With the Bank of Canada expected to announce another outrageous rate hike next week, a growing number of variable rate mortgage holders are asking themselves a dreaded question: is it time to lock in a fixed rate?
The answer usually comes down to the state of homeowners’ household finances, said James Laird, co-CEO of online rate comparisons side Ratehub.ca and president of mortgage brokerage CanWise Financial.
Borrowers who are the least bit worried about their ability to absorb further mortgage rate hikes should “seriously consider” moving to a fixed rate, he said. For those who still have a lot of wiggle room in their budget, it’s a matter of choosing the option that they think will ultimately save them money, Laird added.
If interest rates were to fall in late 2023 and 2024, assuming inflationary pressures ease amid a now widely expected recession, sticking with a variable mortgage rate might still be “the right strategy” , did he declare.
Calculator: Compare the impact of different interest rates on the cost of your mortgage
For now, however, anyone with a fluctuating rate should be prepared for more pain. The Bank of Canada has already raised its key rate to 3.25%, from 0.25% at the beginning of March. And as it continues to fight inflation, the central bank is expected to announce another half-percentage-point hike on Oct. 26, with further hikes likely in December and early 2023.
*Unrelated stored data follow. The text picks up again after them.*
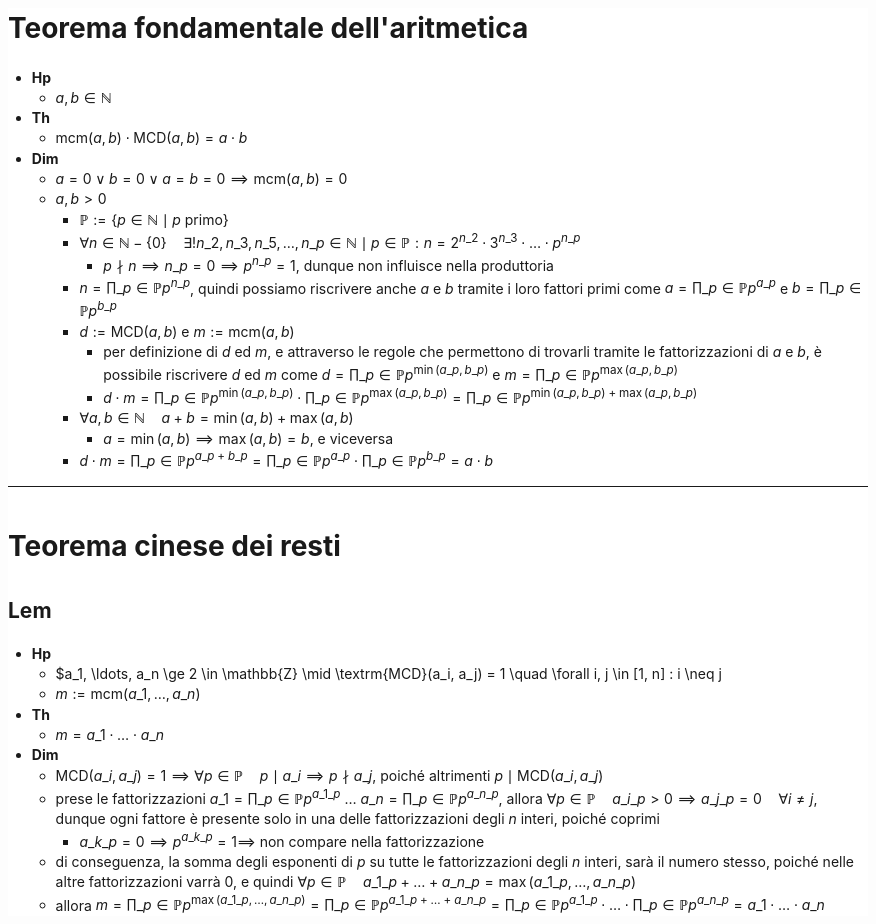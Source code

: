 # Teorema fondamentale dell'aritmetica

- **Hp**
  - $a, b \in \mathbb{N}$
- **Th**
  - $\textrm{mcm}(a, b) \cdot \textrm{MCD}(a, b) = a \cdot b$
- **Dim**
  - $a = 0 \lor b = 0 \lor a = b = 0 \implies \textrm{mcm}(a, b) = 0$
  - $a, b \gt 0$
    - $\mathbb{P} := \{p \in \mathbb{N} \mid p$ primo$\}$
    - $\forall n \in \mathbb{N} - \{0\} \quad \exists ! n\_2, n\_3, n\_5, \ldots, n\_p \in \mathbb{N} \mid p \in \mathbb{P} : n = 2^{n\_2} \cdot 3 ^ {n\_3} \cdot \ldots \cdot p ^ {n\_p}$
      - $p \nmid n \implies n\_p = 0 \implies p ^  {n\_p} = 1$, dunque non influisce nella produttoria
    - $\displaystyle{n = \prod\_{p \in \mathbb{P}}^{} p ^{n\_p}}$, quindi possiamo riscrivere anche $a$ e $b$ tramite i loro fattori primi come  $\displaystyle{a=\prod\_{p \in \mathbb{P}} p^{a\_{p}}}$ e $\displaystyle{b=\prod\_{p \in \mathbb{P}} p^{b\_{p}} }$
    - $d:= \textrm{MCD}(a, b)$ e $m:=\textrm{mcm}(a, b)$
      - per definizione di $d$ ed $m$, e attraverso le regole che permettono di trovarli tramite le fattorizzazioni di $a$ e $b$, è possibile riscrivere $d$ ed $m$ come $\displaystyle{d = \prod\_{p \in \mathbb{P}} p^{\min(a\_p, b\_p)}}$ e $\displaystyle{m = \prod\_{p \in \mathbb{P}} p^{\max(a\_p, b\_p)}}$
      - $d \cdot m =\displaystyle{\prod\_{p \in \mathbb{P}} p^{\min(a\_p, b\_p)}} \cdot \displaystyle{\prod\_{p \in \mathbb{P}} p^{\max(a\_p, b\_p)}} = \displaystyle{\prod\_{p \in \mathbb{P}} p^{\min(a\_p, b\_p) + \max(a\_p, b\_p)}}$
    - $\forall a, b \in \mathbb{N} \quad a + b = \min(a, b) + \max(a, b)$
      - $a = \min(a, b) \implies \max(a, b) = b$, e viceversa
    - $d \cdot m = \displaystyle{\prod\_{p \in \mathbb{P} }p ^{a\_p + b\_p}} = \displaystyle{\prod\_{p \in \mathbb{P}} p^{a\_p}} \cdot \displaystyle{\prod\_{p \in \mathbb{P}} p^{b\_p}} = a \cdot b$

****

# Teorema cinese dei resti

## Lem

- **Hp**
  - $a\_1, \ldots, a\_n \ge 2 \in \mathbb{Z}  \mid \textrm{MCD}(a\_i, a\_j) = 1 \quad \forall i, j \in [1, n] : i \neq j
  - $m := \textrm{mcm}(a\_1, \ldots, a\_n)$
- **Th**
  - $m = a\_1 \cdot \ldots \cdot a\_n$
- **Dim**
  - $\textrm{MCD}(a\_i, a\_j) = 1 \implies \forall p \in \mathbb{P} \quad p \mid a\_i \implies p \nmid a\_j$, poiché altrimenti $p \mid \textrm{MCD}(a\_i, a\_j)$
  - prese le fattorizzazioni $\displaystyle a\_1 = \prod\_{p \in \mathbb{P}}{p^{a\_{1\_p}}} \ \ldots \ a\_n = \prod\_{p \in \mathbb{P}}{p^{a\_{n\_p}}}$, allora $\forall p \in \mathbb{P} \quad a\_{i\_p} \gt 0 \implies a\_{j\_p} = 0 \quad \forall i \neq j$, dunque ogni fattore è presente solo in una delle fattorizzazioni degli $n$ interi, poiché coprimi
    - $a\_{k\_p} = 0 \implies p^{a\_{k\_p}} = 1 \implies$ non compare nella fattorizzazione
  - di conseguenza, la somma degli esponenti di $p$ su tutte le fattorizzazioni degli $n$ interi, sarà il numero stesso, poiché nelle altre fattorizzazioni varrà $0$, e quindi $\forall p \in \mathbb{P} \quad a\_{1\_p} + \ldots + a\_{n\_p} = \max(a\_{1\_p}, \ldots, a\_{n\_p})$
  - allora $m = \displaystyle \prod\_{p \in \mathbb{P}}{p^{\max(a\_{1\_p}, \ldots, a\_{n\_p})}}=\prod\_{p \in \mathbb{P}}{p^{a\_{1\_p} + \ldots + a\_{n\_p}}} = \prod\_{p \in \mathbb{P}}{p^{a\_{1\_p}}} \cdot \ldots \cdot \prod\_{p \in \mathbb{P}}{p^{a\_{n\_p}}} = a\_1 \cdot \ldots \cdot a\_n$
    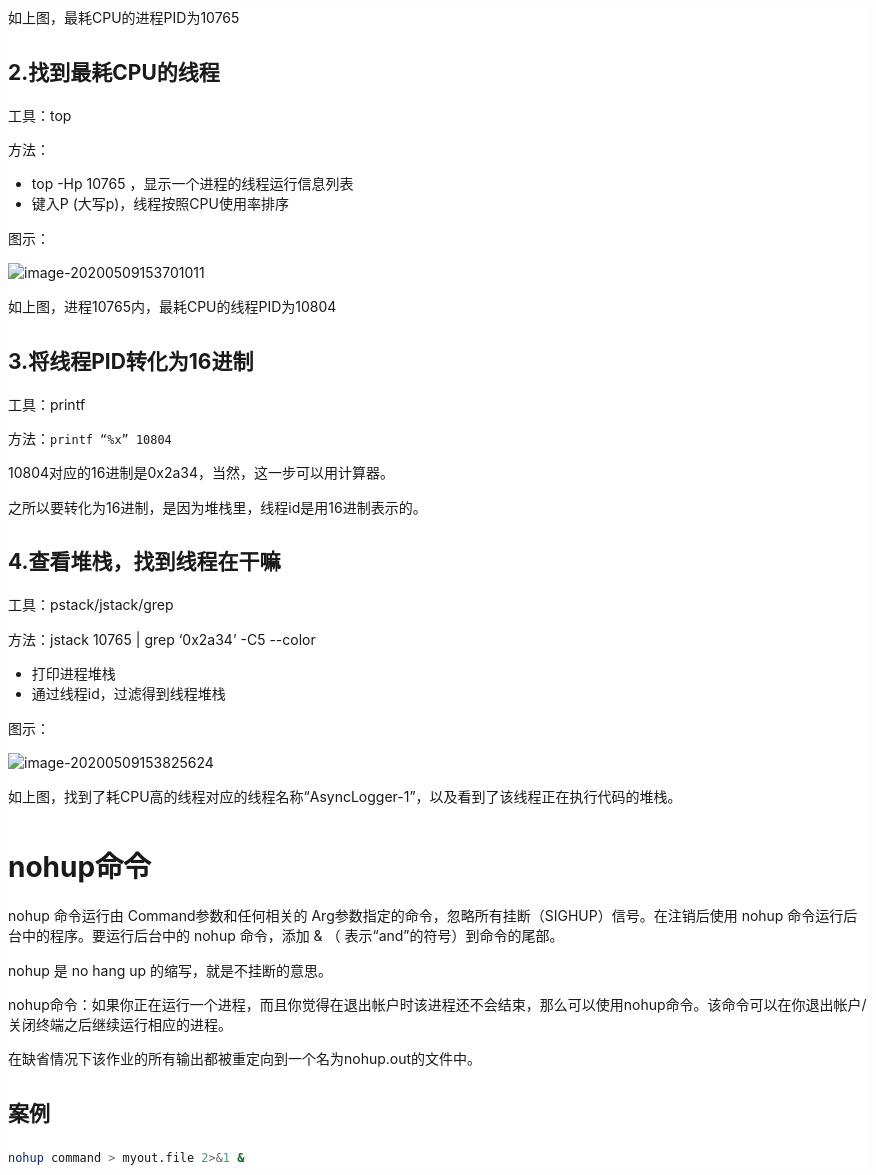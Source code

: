 如上图，最耗CPU的进程PID为10765

## 2.找到最耗CPU的线程

工具：top

方法：

- top -Hp 10765 ，显示一个进程的线程运行信息列表
- 键入P (大写p)，线程按照CPU使用率排序

图示：

![image-20200509153701011](https://typora-lancelot.oss-cn-beijing.aliyuncs.com/typora/20200509153702-423300.png) 

如上图，进程10765内，最耗CPU的线程PID为10804

## 3.将线程PID转化为16进制

工具：printf

方法：`printf “%x” 10804`

10804对应的16进制是0x2a34，当然，这一步可以用计算器。

之所以要转化为16进制，是因为堆栈里，线程id是用16进制表示的。

## 4.查看堆栈，找到线程在干嘛

工具：pstack/jstack/grep

方法：jstack 10765 | grep ‘0x2a34’ -C5 --color

- 打印进程堆栈
- 通过线程id，过滤得到线程堆栈

图示：

![image-20200509153825624](https://typora-lancelot.oss-cn-beijing.aliyuncs.com/typora/20200509153826-790218.png) 

如上图，找到了耗CPU高的线程对应的线程名称“AsyncLogger-1”，以及看到了该线程正在执行代码的堆栈。

# nohup命令

nohup 命令运行由 Command参数和任何相关的 Arg参数指定的命令，忽略所有挂断（SIGHUP）信号。在注销后使用 nohup 命令运行后台中的程序。要运行后台中的 nohup 命令，添加 & （ 表示“and”的符号）到命令的尾部。

nohup 是 no hang up 的缩写，就是不挂断的意思。

nohup命令：如果你正在运行一个进程，而且你觉得在退出帐户时该进程还不会结束，那么可以使用nohup命令。该命令可以在你退出帐户/关闭终端之后继续运行相应的进程。

在缺省情况下该作业的所有输出都被重定向到一个名为nohup.out的文件中。

## 案例

```bash
nohup command > myout.file 2>&1 & 
```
According to some projections, the Bank of Canada rate will climb to 4.5% next year.
When the central bank’s policy rate changes, banks typically adjust their own prime rates, the benchmarks to which variable rates are pegged. For every quarter percentage point increase in the Bank of Canada rate, a homeowner with a variable mortgage rate and fluctuating payments can expect to pay about $14 more per month for every $100,000 pending, according to Victor Tran, a mortgage and real estate expert at Ratesdotca, a financial product comparison site.
For recent homebuyers whose principal balances have not fallen significantly and Canadians with large mortgages, the pain of these rapid rate increases has been particularly acute.
For example, a homeowner with a mortgage balance of around $380,000 — roughly the average borrowed by first-time home buyers over the past two years — would have seen their monthly payments increase by more than $600 since March. . If the Bank of Canada’s rate rose to 4.5%, this borrower would end up with a payment about $900 more than they had committed to.
And while the vast majority of variable rate holders have loans that would normally maintain payments even if interest rates rise moderately, this feature no longer guarantees peace of mind in current market conditions.
The recent series of interest rate hikes means that variable rate mortgages are starting to reach their so-called “trigger rate” – the rate at which the monthly payment no longer covers the interest due. Borrowers nearing their trigger are generally likely to receive larger payments unless they are able to make lump sum payments on their principal.
But moving to a fixed mortgage rate comes at a high cost in an environment of record mortgage rates.
Variable rate holders who typically lock in won’t have access to their lender’s most competitive rates, which are reserved for new customers, Tran warned.
Borrowers will also have to pledge for a period equal to or greater than what is left over the term of their mortgage, he added. In other words, a homeowner with a five-year variable and three years remaining before renewal should take out a fixed-rate mortgage for at least three years.
Those who prefer to commit to a shorter term in case rates start falling before too long will have to break their mortgage and pay a penalty. The fee is generally equal to three months interest applied to the remaining principal balance.
Switching to a competing lender offering lower fixed rates also means breaking your mortgage.
But an even bigger hurdle to finding deals on fixed rate mortgages for many of today’s variable rate mortgage holders comes from the need to requalify for the mortgage stress test. For those switching lenders, the test requires federally regulated lenders to verify that a new borrower would be able to meet their payments at the greater of 5.25% or two percentage points above the contract rate offered.
With current five-year fixed rates often above 5%, borrowers hoping to lock in could easily face an allowable stress test rate above 7%, a high bar for many homeowners to cross, Ms. Laird.
Mr Tran said the majority of his variable rate customers, who are mostly high net worth customers with stable incomes, are staying put for now.
Still, anyone wondering if they should lock themselves in should seek professional advice, said Frances Hinojosa, mortgage broker and co-founder and CEO of Tribe Financial Group.
“If you’re asking this question, it’s time to have a conversation with a mortgage professional to review your options.”
If you have a variable mortgage rate with fixed payments, you can estimate your own trigger rate using the calculator below.